Buyer behaviour study is based on consumer buying behaviour, with the customer playing the three distinct roles of user, payer and buyer. Relationship marketing is an influential asset for Buyer behaviour analysis as it has a keen interest in the re-discovery of the true meaning of marketing through the re-affirmation of the importance of the customer or buyer. A greater importance is also placed on consumer retention, customer relationship management, personalisation, customisation and one-to-one marketing. Social functions can be categorized into social choice and welfare functions.
Marketing :
Marketing is the process by which companies determine what products or services may be of interest to customers, and the strategy to use in sales, communications and business development. It is an integrated process through which companies create value for customers and build strong customer relationships in order to capture value from customers in return.

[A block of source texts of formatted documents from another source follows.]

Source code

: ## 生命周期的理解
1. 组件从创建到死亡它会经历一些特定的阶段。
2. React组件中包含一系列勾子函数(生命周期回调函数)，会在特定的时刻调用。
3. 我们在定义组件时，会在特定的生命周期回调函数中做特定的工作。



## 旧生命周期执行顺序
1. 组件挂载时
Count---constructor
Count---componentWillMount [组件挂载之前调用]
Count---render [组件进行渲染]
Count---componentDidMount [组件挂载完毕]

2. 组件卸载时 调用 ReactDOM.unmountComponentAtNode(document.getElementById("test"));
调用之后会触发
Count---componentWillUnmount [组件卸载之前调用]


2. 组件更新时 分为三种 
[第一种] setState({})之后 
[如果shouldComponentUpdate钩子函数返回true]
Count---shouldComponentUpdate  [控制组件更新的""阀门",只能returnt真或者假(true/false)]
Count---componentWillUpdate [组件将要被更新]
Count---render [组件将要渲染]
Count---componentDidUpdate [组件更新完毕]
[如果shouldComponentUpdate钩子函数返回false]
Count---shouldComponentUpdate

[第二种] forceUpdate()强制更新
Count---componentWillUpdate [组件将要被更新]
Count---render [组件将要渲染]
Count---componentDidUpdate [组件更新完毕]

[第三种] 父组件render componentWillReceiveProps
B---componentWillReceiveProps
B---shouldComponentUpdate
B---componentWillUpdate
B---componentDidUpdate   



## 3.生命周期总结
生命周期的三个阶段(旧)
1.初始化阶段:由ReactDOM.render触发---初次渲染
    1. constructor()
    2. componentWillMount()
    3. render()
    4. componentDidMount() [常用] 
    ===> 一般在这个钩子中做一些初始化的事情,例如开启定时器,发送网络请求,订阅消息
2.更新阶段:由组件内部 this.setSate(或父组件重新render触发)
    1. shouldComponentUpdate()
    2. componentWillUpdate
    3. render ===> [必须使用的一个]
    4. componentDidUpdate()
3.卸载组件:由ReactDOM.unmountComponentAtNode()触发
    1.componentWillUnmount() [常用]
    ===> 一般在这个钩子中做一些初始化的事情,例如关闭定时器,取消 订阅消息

Marketing Mix is considered as Fundamentals of marketing activities which include 4 P’s. As Product , Price , Place , Promotion respectively.
Effect of Buyer behavior on Marketing activities :
Buyer behavior has very heavy affects on marketing activities as marketing activities mainly divided into four P’s. As other organization have affects of buyer behavior on marketing activities in UniLever. In 1st P – Product the consumer going for Health & Care so it affects the product decision of marketing. The marketer demands the product on wishes of consumer. The second “ P” is also set as Buyer behavior if the buyer are not welling to buy a Products of UniLever on written price then UniLever marketing team will have to reduce the price. Which also affects of buyer behavior on marketing activities. The third “ P” of marketing place also have heavy affects from buying behavior a lot. Because according to the place Buyer make their decision. Difficult access and position related problem always make problem. Here UniLever also select place according to customer needs and wants. Buyer go for the product which have more awareness so good promotion create awareness among customer which leads to good buying behavior. So it have very heavy affects on marketing activities. UniLever is Spending alote on Promotion as Electronic Media , Print Media And Celebrities.